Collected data
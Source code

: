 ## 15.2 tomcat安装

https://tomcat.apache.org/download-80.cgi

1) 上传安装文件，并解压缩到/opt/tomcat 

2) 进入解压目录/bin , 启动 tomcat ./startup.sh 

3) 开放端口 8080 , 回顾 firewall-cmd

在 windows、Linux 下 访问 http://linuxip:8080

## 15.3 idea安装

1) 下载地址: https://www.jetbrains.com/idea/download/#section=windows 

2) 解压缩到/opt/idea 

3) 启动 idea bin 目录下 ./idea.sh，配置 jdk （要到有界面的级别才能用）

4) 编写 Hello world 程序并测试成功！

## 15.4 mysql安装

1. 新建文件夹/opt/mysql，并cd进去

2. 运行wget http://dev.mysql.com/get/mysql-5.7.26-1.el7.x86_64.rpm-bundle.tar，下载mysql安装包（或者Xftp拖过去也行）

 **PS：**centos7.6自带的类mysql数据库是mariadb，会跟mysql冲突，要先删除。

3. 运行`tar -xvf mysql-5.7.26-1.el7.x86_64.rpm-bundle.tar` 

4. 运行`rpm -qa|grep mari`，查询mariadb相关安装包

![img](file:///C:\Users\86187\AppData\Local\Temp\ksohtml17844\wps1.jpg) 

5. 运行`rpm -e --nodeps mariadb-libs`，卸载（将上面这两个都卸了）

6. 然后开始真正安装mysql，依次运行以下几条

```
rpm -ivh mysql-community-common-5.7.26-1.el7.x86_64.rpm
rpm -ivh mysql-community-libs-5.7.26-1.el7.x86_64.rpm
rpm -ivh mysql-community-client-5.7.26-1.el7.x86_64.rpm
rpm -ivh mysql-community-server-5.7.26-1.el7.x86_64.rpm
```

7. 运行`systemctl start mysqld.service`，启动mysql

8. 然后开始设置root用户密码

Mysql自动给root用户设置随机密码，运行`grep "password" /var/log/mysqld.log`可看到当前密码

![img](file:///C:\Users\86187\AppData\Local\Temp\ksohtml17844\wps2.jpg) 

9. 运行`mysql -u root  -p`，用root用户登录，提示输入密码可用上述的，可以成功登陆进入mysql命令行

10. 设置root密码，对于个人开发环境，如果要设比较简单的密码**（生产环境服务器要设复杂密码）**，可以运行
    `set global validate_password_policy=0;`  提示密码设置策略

## Problem to work on
From the entries above, restate word for word the lines from the line containing "在 windows、Linux 下 访问 http://linuxip:8080" to the line containing "10. 设置root密码，对", both ends included, and nothing more.

## Response to the task
在 windows、Linux 下 访问 http://linuxip:8080

## 15.3 idea安装

1) 下载地址: https://www.jetbrains.com/idea/download/#section=windows 

2) 解压缩到/opt/idea 

3) 启动 idea bin 目录下 ./idea.sh，配置 jdk （要到有界面的级别才能用）

4) 编写 Hello world 程序并测试成功！

## 15.4 mysql安装

1. 新建文件夹/opt/mysql，并cd进去

2. 运行wget http://dev.mysql.com/get/mysql-5.7.26-1.el7.x86_64.rpm-bundle.tar，下载mysql安装包（或者Xftp拖过去也行）

 **PS：**centos7.6自带的类mysql数据库是mariadb，会跟mysql冲突，要先删除。

3. 运行`tar -xvf mysql-5.7.26-1.el7.x86_64.rpm-bundle.tar` 

4. 运行`rpm -qa|grep mari`，查询mariadb相关安装包

![img](file:///C:\Users\86187\AppData\Local\Temp\ksohtml17844\wps1.jpg) 

5. 运行`rpm -e --nodeps mariadb-libs`，卸载（将上面这两个都卸了）

6. 然后开始真正安装mysql，依次运行以下几条

```
rpm -ivh mysql-community-common-5.7.26-1.el7.x86_64.rpm
rpm -ivh mysql-community-libs-5.7.26-1.el7.x86_64.rpm
rpm -ivh mysql-community-client-5.7.26-1.el7.x86_64.rpm
rpm -ivh mysql-community-server-5.7.26-1.el7.x86_64.rpm
```

7. 运行`systemctl start mysqld.service`，启动mysql

8. 然后开始设置root用户密码

Mysql自动给root用户设置随机密码，运行`grep "password" /var/log/mysqld.log`可看到当前密码

![img](file:///C:\Users\86187\AppData\Local\Temp\ksohtml17844\wps2.jpg) 

9. 运行`mysql -u root  -p`，用root用户登录，提示输入密码可用上述的，可以成功登陆进入mysql命令行

10. 设置root密码，对于个人开发环境，如果要设比较简单的密码**（生产环境服务器要设复杂密码）**，可以运行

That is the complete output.